### What you are asked to do
Word for word, restate the lines of the data from the first through the one containing "диагностики и восстановления.", and nothing else.

### The input
══════════════════════════════
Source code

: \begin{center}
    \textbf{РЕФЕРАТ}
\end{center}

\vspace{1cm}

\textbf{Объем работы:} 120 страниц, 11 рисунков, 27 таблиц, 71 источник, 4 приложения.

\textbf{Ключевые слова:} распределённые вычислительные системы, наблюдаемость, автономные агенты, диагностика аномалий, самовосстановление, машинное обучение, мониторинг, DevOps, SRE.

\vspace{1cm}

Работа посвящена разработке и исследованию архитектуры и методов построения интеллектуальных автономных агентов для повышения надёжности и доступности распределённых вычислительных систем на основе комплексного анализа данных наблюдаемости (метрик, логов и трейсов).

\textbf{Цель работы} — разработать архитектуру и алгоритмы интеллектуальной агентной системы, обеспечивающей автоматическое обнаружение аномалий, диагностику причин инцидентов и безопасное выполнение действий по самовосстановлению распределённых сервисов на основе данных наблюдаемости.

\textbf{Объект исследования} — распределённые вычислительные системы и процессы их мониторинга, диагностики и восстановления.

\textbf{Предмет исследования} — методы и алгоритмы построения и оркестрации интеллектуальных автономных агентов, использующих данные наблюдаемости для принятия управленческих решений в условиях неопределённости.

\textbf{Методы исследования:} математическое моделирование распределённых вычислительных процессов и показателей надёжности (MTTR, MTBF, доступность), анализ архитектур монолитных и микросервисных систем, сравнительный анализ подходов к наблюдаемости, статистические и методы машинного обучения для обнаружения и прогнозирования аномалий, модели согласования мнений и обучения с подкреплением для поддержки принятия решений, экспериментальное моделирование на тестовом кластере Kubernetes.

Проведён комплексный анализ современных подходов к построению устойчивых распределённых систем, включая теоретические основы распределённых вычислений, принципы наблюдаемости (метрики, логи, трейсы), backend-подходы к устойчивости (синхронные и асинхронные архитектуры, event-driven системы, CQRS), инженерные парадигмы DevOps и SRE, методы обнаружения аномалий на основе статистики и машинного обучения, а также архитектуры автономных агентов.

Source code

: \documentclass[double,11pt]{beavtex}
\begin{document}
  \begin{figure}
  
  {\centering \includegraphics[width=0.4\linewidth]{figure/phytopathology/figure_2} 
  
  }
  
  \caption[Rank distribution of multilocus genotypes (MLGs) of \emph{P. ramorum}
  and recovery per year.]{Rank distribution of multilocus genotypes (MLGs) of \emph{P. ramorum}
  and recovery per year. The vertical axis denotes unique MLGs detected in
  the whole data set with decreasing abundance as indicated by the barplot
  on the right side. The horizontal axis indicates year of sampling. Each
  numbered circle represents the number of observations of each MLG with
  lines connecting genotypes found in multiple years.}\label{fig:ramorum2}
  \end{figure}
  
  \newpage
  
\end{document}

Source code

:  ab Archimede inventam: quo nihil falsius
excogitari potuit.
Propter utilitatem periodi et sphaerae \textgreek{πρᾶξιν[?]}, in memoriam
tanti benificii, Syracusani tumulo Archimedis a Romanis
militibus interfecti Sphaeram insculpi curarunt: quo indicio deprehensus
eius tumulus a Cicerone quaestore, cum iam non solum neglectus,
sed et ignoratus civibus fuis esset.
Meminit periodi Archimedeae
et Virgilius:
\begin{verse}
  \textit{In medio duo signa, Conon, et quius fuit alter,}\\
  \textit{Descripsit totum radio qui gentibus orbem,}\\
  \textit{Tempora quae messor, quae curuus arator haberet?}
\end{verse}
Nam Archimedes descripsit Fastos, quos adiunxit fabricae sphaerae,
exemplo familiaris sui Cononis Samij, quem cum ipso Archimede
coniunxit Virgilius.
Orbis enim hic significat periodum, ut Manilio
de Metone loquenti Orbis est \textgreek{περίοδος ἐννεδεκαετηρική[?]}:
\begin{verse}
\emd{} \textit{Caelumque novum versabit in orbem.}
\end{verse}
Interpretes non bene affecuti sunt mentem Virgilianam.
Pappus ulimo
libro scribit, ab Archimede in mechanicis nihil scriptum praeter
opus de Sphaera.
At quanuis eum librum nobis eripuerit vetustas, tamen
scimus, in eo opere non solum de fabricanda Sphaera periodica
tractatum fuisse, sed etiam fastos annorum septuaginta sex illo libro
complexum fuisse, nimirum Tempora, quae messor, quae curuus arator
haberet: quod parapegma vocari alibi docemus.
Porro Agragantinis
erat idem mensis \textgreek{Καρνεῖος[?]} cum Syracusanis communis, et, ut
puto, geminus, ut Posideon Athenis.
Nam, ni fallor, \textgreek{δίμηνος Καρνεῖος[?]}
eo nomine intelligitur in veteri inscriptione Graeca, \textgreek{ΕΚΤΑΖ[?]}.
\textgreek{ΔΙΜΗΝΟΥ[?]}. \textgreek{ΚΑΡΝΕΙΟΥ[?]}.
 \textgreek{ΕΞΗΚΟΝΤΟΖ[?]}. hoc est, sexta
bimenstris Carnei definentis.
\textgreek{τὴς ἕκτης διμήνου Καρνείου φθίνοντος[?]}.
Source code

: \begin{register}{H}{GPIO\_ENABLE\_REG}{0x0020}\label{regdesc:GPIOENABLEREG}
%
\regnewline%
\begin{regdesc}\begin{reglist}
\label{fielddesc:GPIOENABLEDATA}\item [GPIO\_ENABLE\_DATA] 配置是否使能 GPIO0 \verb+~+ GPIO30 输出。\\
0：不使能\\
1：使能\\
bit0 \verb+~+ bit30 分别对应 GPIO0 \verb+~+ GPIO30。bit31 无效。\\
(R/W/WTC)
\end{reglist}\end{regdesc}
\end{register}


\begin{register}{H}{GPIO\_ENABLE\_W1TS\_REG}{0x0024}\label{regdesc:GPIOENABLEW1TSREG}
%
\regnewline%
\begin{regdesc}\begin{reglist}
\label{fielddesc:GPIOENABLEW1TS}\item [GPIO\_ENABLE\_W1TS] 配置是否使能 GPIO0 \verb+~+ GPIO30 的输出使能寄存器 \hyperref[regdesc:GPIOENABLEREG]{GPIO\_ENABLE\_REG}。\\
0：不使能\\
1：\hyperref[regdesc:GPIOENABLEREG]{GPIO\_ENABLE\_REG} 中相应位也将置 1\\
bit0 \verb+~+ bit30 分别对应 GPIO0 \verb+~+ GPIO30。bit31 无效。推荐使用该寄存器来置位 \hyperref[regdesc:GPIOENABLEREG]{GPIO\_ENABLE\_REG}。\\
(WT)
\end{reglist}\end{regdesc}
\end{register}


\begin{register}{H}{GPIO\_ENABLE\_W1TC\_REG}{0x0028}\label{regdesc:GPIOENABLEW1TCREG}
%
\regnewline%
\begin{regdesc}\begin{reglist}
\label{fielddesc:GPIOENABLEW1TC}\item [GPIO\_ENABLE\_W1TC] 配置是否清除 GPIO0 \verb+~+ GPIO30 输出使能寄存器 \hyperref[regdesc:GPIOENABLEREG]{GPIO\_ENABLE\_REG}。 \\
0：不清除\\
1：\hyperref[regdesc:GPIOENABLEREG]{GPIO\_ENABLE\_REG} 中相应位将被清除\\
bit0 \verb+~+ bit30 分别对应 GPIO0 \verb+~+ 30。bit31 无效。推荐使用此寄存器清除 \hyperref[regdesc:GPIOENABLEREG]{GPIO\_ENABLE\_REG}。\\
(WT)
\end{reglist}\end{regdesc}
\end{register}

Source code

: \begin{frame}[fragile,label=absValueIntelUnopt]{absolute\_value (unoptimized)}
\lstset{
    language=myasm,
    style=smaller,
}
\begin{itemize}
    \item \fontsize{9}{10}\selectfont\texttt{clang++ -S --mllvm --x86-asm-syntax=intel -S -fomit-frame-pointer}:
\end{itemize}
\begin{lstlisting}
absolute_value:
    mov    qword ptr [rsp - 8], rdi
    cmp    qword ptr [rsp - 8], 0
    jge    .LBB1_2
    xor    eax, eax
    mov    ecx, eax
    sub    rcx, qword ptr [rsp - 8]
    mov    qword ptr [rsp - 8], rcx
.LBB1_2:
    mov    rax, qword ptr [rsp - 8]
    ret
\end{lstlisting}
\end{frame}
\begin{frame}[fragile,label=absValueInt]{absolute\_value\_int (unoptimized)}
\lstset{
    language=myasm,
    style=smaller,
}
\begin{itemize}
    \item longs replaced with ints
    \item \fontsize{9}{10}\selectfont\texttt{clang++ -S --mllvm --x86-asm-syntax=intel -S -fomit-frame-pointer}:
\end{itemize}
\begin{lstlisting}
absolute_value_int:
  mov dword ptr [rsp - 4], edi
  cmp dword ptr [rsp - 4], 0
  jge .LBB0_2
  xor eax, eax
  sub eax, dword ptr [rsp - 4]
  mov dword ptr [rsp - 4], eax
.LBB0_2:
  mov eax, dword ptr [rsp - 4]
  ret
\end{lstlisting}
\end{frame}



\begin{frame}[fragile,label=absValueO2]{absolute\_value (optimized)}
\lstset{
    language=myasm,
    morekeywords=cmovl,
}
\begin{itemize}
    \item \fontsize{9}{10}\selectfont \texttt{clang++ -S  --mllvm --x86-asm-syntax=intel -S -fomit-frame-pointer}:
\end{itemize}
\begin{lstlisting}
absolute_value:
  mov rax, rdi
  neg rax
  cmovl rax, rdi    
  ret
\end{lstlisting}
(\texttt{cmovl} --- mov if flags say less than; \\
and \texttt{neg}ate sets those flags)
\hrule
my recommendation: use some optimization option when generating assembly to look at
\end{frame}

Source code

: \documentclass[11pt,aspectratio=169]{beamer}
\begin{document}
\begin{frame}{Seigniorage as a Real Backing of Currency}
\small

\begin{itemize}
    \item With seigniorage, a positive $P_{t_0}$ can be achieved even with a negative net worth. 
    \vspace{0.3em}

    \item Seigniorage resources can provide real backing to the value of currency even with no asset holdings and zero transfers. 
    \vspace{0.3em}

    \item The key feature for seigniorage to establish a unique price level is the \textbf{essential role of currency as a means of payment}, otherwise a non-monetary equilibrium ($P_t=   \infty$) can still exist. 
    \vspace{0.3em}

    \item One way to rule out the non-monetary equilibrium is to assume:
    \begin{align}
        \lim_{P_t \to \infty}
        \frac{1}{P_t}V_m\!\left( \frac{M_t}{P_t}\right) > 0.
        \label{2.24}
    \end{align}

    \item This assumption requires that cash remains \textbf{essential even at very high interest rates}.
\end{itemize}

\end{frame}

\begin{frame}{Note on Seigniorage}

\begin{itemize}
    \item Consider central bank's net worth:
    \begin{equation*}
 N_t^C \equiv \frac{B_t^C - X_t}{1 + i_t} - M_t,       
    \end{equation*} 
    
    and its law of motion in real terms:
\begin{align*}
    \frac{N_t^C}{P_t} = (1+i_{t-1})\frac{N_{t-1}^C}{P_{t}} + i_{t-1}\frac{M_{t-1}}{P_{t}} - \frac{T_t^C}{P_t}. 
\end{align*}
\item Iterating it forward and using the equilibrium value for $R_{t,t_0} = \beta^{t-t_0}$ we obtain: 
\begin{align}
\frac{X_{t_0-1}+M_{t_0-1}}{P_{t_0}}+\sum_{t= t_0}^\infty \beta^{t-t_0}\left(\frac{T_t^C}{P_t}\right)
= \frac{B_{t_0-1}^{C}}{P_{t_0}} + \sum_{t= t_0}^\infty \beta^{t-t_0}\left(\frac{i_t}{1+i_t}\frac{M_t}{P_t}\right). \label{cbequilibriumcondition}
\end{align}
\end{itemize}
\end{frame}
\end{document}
══════════════════════════════
### Solution
Source code

: \begin{center}
    \textbf{РЕФЕРАТ}
\end{center}

\vspace{1cm}

\textbf{Объем работы:} 120 страниц, 11 рисунков, 27 таблиц, 71 источник, 4 приложения.

\textbf{Ключевые слова:} распределённые вычислительные системы, наблюдаемость, автономные агенты, диагностика аномалий, самовосстановление, машинное обучение, мониторинг, DevOps, SRE.

\vspace{1cm}

Работа посвящена разработке и исследованию архитектуры и методов построения интеллектуальных автономных агентов для повышения надёжности и доступности распределённых вычислительных систем на основе комплексного анализа данных наблюдаемости (метрик, логов и трейсов).

\textbf{Цель работы} — разработать архитектуру и алгоритмы интеллектуальной агентной системы, обеспечивающей автоматическое обнаружение аномалий, диагностику причин инцидентов и безопасное выполнение действий по самовосстановлению распределённых сервисов на основе данных наблюдаемости.

\textbf{Объект исследования} — распределённые вычислительные системы и процессы их мониторинга, диагностики и восстановления.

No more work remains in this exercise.